┌─ Entries shown

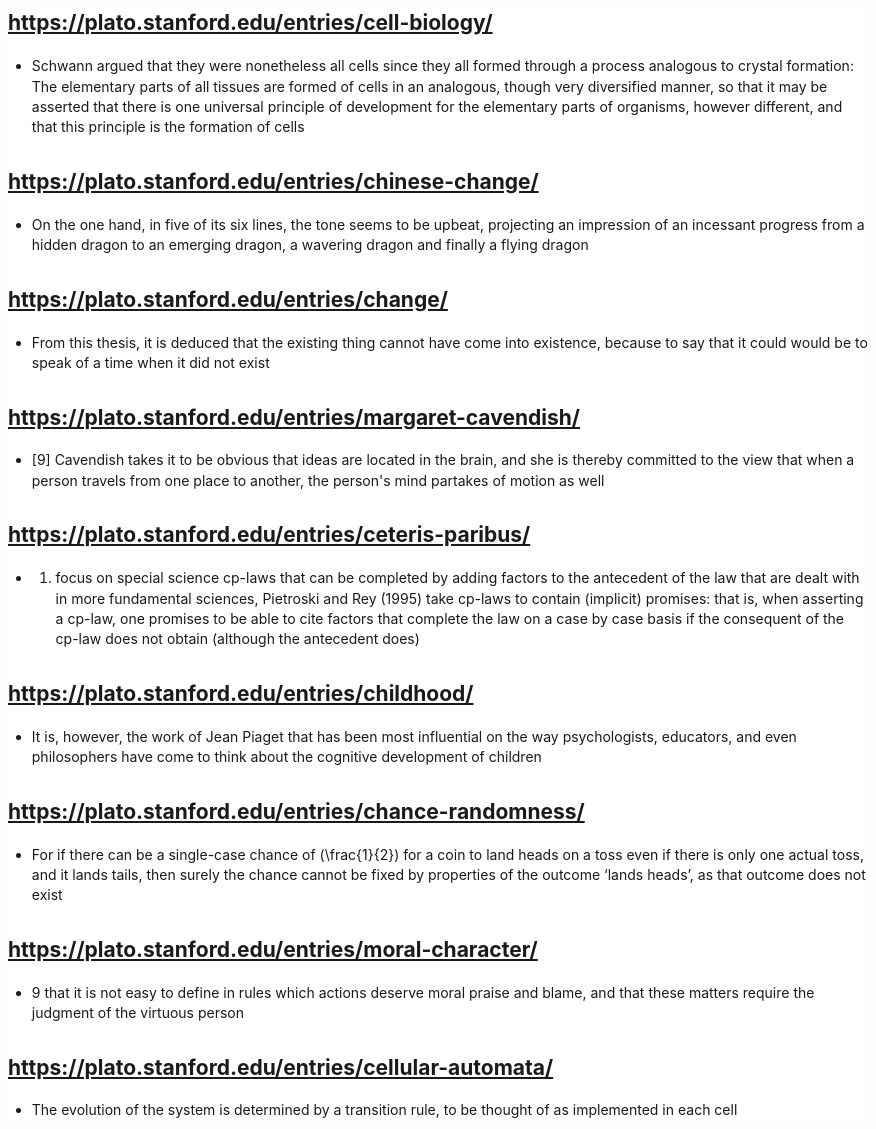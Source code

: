 ## https://plato.stanford.edu/entries/cell-biology/
*  Schwann argued that they were nonetheless all cells since they all formed through a process analogous to crystal formation: The elementary parts of all tissues are formed of cells in an analogous, though very diversified manner, so that it may be asserted that there is one universal principle of development for the elementary parts of organisms, however different, and that this principle is the formation of cells   

## https://plato.stanford.edu/entries/chinese-change/
*  On the one hand, in five of its six lines, the tone seems to be upbeat, projecting an impression of an incessant progress from a hidden dragon to an emerging dragon, a wavering dragon and finally a flying dragon   

## https://plato.stanford.edu/entries/change/
*  From this thesis, it is deduced that the existing thing cannot have come into existence, because to say that it could would be to speak of a time when it did not exist   

## https://plato.stanford.edu/entries/margaret-cavendish/
* [9] Cavendish takes it to be obvious that ideas are located in the brain, and she is thereby committed to the view that when a person travels from one place to another, the person's mind partakes of motion as well   

## https://plato.stanford.edu/entries/ceteris-paribus/
* 1) focus on special science cp-laws that can be completed by adding factors to the antecedent of the law that are dealt with in more fundamental sciences, Pietroski and Rey (1995) take cp-laws to contain (implicit) promises: that is, when asserting a cp-law, one promises to be able to cite factors that complete the law on a case by case basis if the consequent of the cp-law does not obtain (although the antecedent does)   

## https://plato.stanford.edu/entries/childhood/
*  It is, however, the work of Jean Piaget that has been most influential on the way psychologists, educators, and even philosophers have come to think about the cognitive development of children   

## https://plato.stanford.edu/entries/chance-randomness/
*  For if there can be a single-case chance of \(\frac{1}{2}\) for a coin to land heads on a toss even if there is only one actual toss, and it lands tails, then surely the chance cannot be fixed by properties of the outcome ‘lands heads’, as that outcome does not exist   

## https://plato.stanford.edu/entries/moral-character/
* 9 that it is not easy to define in rules which actions deserve moral praise and blame, and that these matters require the judgment of the virtuous person   

## https://plato.stanford.edu/entries/cellular-automata/
*  The evolution of the system is determined by a transition rule, to be thought of as implemented in each cell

└─

#### [Task to carry out]
From the data above, reproduce word for word the lines running from the line with "## https://plato.stanford.edu/entries/change/" to the line with "## https://plato.stanford.edu/entries/ceteris-paribus/", ends included.

#### [Solution]
## https://plato.stanford.edu/entries/change/
*  From this thesis, it is deduced that the existing thing cannot have come into existence, because to say that it could would be to speak of a time when it did not exist   

## https://plato.stanford.edu/entries/margaret-cavendish/
* [9] Cavendish takes it to be obvious that ideas are located in the brain, and she is thereby committed to the view that when a person travels from one place to another, the person's mind partakes of motion as well   

## https://plato.stanford.edu/entries/ceteris-paribus/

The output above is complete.